• _Listed entries_:

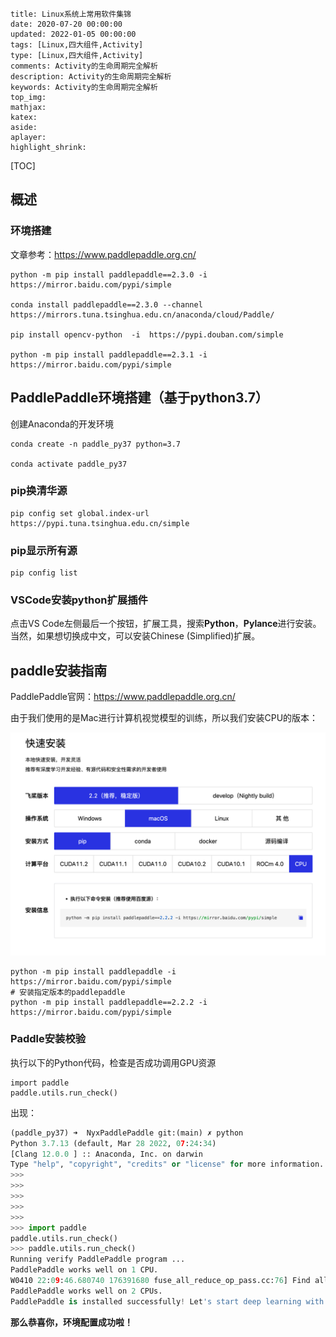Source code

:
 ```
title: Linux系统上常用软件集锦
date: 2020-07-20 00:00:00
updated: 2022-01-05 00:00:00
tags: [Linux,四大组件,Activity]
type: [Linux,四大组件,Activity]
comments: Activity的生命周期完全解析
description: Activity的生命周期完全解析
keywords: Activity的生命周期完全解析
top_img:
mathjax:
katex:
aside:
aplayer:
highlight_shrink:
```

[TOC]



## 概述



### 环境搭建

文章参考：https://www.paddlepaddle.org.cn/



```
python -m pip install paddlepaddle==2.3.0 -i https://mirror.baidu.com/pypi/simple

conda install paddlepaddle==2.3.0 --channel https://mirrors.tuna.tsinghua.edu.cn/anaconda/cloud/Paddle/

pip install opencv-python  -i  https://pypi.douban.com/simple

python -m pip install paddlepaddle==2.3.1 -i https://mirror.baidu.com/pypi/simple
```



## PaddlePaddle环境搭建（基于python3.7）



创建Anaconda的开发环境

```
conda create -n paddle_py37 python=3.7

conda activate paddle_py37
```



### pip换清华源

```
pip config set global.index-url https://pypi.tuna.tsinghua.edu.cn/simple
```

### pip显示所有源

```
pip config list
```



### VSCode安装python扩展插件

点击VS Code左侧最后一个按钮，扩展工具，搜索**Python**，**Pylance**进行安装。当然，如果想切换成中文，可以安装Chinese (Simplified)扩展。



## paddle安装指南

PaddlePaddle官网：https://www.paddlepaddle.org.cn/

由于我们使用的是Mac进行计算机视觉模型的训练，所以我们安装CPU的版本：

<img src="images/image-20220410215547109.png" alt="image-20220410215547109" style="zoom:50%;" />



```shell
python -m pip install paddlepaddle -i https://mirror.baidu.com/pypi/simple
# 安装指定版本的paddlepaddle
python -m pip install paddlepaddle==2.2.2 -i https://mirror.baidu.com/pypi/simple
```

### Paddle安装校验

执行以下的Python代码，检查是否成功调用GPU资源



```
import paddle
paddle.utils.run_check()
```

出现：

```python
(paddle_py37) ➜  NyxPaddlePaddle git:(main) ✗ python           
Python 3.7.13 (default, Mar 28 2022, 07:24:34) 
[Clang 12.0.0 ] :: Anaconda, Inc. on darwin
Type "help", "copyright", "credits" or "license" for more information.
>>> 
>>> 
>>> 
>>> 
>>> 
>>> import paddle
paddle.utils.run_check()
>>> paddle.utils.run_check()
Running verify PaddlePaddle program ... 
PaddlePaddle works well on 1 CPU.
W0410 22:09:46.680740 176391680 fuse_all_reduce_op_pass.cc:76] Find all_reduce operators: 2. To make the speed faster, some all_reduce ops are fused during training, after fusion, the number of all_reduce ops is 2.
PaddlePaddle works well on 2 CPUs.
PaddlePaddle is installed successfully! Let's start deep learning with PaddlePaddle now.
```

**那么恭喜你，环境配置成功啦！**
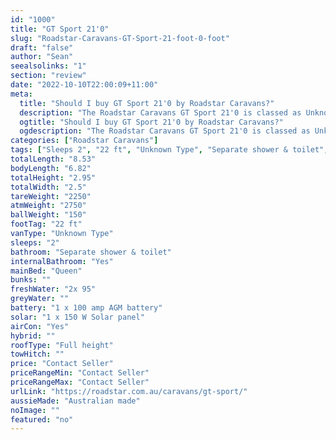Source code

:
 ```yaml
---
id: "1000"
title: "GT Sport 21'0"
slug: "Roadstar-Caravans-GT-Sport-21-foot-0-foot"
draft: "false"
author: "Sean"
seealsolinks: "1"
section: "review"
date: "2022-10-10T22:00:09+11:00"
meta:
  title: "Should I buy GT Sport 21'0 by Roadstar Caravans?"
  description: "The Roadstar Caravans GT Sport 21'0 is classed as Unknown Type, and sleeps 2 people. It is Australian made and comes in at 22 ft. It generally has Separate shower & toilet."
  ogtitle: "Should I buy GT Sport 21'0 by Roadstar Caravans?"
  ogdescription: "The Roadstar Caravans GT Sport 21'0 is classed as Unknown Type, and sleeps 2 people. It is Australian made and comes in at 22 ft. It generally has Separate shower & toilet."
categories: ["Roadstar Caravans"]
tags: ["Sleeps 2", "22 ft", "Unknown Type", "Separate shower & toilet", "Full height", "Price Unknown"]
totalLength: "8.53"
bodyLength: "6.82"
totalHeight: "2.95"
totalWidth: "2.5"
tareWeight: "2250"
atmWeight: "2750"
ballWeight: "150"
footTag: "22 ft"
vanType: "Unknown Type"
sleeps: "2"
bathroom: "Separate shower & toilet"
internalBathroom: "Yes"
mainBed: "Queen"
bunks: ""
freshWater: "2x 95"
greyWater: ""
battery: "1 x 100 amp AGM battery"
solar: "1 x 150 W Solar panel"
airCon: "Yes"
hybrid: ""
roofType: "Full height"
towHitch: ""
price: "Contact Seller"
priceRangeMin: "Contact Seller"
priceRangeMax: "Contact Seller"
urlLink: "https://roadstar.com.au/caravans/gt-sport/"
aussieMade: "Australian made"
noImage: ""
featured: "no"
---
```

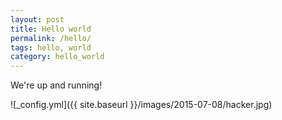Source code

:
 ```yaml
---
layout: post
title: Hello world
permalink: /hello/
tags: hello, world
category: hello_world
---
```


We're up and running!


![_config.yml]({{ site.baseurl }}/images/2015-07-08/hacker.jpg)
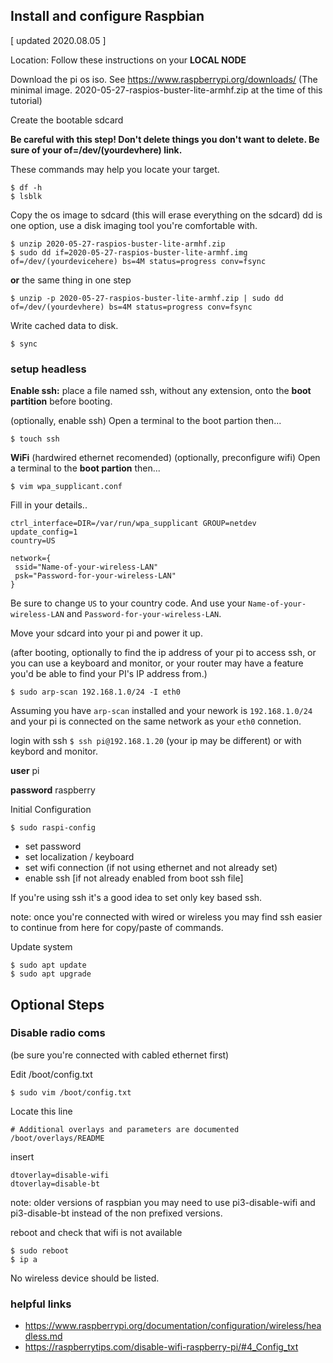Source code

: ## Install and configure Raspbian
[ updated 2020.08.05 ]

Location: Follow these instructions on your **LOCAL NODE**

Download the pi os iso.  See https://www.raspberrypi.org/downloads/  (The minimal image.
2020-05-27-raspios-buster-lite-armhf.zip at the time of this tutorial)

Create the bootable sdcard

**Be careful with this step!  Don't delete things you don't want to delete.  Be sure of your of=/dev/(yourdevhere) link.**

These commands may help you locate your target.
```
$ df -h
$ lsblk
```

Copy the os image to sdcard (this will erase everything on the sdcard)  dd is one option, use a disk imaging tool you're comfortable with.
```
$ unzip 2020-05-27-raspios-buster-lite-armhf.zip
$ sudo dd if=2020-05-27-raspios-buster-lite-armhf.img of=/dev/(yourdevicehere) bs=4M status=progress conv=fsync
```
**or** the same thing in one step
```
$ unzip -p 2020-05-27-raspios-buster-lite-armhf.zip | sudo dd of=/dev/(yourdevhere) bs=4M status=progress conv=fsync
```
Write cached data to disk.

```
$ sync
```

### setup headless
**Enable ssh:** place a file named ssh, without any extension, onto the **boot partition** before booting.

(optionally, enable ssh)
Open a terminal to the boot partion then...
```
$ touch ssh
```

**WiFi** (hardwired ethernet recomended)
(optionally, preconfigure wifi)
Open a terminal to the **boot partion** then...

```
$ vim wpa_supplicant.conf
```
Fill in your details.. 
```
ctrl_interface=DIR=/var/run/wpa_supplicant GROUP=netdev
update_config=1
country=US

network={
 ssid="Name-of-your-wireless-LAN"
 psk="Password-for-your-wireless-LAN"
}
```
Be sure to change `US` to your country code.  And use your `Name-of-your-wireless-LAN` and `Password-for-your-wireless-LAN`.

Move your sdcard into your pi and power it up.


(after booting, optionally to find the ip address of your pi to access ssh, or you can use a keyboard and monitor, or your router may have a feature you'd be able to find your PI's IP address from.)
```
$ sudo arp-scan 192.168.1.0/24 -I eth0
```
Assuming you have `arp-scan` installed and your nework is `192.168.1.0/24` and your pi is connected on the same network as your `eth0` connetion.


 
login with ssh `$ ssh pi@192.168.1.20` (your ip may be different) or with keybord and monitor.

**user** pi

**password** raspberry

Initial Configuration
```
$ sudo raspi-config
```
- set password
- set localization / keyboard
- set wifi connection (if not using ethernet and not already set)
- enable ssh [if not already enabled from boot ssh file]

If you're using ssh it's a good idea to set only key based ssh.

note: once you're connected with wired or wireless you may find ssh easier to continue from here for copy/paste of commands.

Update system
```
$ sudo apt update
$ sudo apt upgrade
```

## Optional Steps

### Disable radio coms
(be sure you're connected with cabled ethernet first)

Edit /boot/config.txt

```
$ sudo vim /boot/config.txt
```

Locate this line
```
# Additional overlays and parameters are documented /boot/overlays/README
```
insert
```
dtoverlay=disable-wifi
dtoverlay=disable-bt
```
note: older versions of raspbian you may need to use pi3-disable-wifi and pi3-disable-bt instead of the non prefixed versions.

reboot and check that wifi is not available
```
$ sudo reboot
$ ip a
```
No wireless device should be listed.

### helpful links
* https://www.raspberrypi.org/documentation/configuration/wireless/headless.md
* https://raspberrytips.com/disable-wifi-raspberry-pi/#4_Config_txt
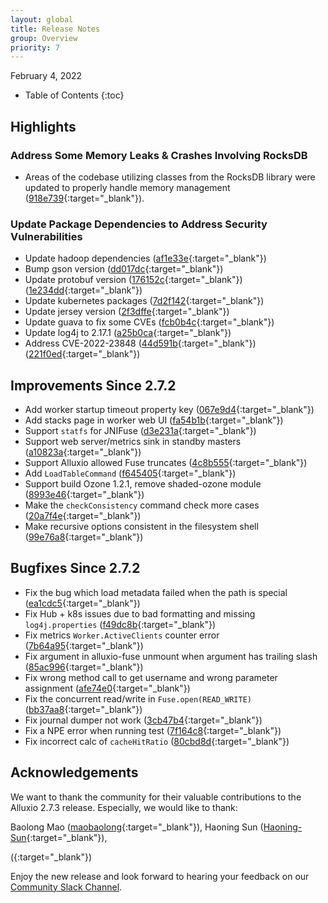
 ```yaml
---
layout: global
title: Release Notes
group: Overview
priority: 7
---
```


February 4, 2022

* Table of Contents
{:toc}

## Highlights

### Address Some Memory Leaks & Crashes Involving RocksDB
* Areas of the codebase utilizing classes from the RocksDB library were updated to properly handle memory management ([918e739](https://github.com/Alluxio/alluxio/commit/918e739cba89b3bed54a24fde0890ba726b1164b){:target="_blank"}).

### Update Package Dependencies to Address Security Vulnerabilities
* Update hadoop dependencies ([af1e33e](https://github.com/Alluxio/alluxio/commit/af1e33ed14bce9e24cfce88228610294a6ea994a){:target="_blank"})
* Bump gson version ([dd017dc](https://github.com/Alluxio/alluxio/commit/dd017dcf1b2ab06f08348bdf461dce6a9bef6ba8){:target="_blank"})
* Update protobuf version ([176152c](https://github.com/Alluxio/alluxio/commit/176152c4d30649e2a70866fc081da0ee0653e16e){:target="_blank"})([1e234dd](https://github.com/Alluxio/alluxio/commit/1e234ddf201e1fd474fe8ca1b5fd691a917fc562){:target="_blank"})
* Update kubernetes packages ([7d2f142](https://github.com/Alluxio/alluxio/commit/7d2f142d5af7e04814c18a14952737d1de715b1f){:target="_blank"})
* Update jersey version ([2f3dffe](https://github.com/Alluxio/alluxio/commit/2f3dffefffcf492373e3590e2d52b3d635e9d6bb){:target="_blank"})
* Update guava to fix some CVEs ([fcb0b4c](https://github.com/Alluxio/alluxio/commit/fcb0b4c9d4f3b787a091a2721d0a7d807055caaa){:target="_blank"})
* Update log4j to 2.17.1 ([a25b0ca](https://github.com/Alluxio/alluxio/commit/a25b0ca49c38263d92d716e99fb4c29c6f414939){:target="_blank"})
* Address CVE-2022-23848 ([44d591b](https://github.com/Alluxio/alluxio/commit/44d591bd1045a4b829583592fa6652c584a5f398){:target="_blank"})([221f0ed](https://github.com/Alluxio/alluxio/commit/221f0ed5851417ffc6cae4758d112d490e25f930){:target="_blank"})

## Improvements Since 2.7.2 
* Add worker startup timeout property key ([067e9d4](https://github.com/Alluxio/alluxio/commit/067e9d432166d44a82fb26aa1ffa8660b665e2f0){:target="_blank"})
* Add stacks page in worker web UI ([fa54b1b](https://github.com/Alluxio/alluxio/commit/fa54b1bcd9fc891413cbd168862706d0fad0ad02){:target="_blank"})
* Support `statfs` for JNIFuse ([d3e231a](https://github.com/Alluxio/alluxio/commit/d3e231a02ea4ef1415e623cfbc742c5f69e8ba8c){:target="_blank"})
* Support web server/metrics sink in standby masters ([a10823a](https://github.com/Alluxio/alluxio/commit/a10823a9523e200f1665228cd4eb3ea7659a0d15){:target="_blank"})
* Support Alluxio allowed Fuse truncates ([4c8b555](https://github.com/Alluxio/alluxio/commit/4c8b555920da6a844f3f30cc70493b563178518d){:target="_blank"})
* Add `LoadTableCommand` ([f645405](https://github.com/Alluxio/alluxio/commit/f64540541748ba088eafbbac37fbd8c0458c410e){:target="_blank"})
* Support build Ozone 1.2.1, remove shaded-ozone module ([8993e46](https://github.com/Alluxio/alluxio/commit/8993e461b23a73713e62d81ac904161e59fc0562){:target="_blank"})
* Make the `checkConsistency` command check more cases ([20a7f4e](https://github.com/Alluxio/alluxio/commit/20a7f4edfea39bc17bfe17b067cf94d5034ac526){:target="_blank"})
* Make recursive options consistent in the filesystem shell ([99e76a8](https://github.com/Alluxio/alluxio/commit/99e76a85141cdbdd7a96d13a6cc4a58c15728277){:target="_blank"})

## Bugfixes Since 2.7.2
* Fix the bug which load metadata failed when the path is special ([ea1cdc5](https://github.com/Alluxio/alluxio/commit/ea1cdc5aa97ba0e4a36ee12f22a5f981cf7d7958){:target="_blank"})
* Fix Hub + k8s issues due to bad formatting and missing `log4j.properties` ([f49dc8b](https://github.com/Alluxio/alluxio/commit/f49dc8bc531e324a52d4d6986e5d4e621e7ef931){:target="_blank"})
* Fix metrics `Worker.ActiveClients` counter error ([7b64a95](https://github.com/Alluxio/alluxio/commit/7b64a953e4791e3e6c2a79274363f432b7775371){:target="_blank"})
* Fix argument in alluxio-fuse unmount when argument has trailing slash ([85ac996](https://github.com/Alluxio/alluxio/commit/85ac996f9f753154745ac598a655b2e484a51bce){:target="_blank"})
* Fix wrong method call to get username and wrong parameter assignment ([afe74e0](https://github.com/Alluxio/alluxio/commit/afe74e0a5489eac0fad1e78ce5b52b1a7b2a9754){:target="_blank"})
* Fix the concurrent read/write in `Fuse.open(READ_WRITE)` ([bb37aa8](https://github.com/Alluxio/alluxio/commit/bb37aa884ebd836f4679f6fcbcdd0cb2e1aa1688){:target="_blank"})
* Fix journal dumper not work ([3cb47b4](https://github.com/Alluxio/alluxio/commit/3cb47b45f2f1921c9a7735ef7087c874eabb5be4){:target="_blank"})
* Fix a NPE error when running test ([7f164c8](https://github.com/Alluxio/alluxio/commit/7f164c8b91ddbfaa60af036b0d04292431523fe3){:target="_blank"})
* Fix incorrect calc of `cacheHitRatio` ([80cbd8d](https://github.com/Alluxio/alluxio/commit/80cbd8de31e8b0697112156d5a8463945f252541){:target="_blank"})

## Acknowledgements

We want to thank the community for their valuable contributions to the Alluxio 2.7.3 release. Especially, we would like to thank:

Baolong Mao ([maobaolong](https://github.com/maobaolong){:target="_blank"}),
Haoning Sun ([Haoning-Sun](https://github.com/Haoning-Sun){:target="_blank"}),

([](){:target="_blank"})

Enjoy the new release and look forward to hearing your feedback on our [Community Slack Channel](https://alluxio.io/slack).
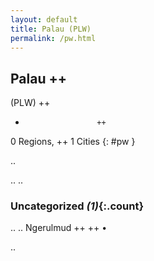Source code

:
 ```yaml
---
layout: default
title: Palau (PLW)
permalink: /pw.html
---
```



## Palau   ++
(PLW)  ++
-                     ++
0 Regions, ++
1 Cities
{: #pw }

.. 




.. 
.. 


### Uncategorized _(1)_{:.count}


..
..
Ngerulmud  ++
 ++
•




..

• _Work instruction_: Lines containing the word "disk" are to be located in the entries and copied.

• _Response below_:
Copy the os image to sdcard (this will erase everything on the sdcard)  dd is one option, use a disk imaging tool you're comfortable with.
Write cached data to disk.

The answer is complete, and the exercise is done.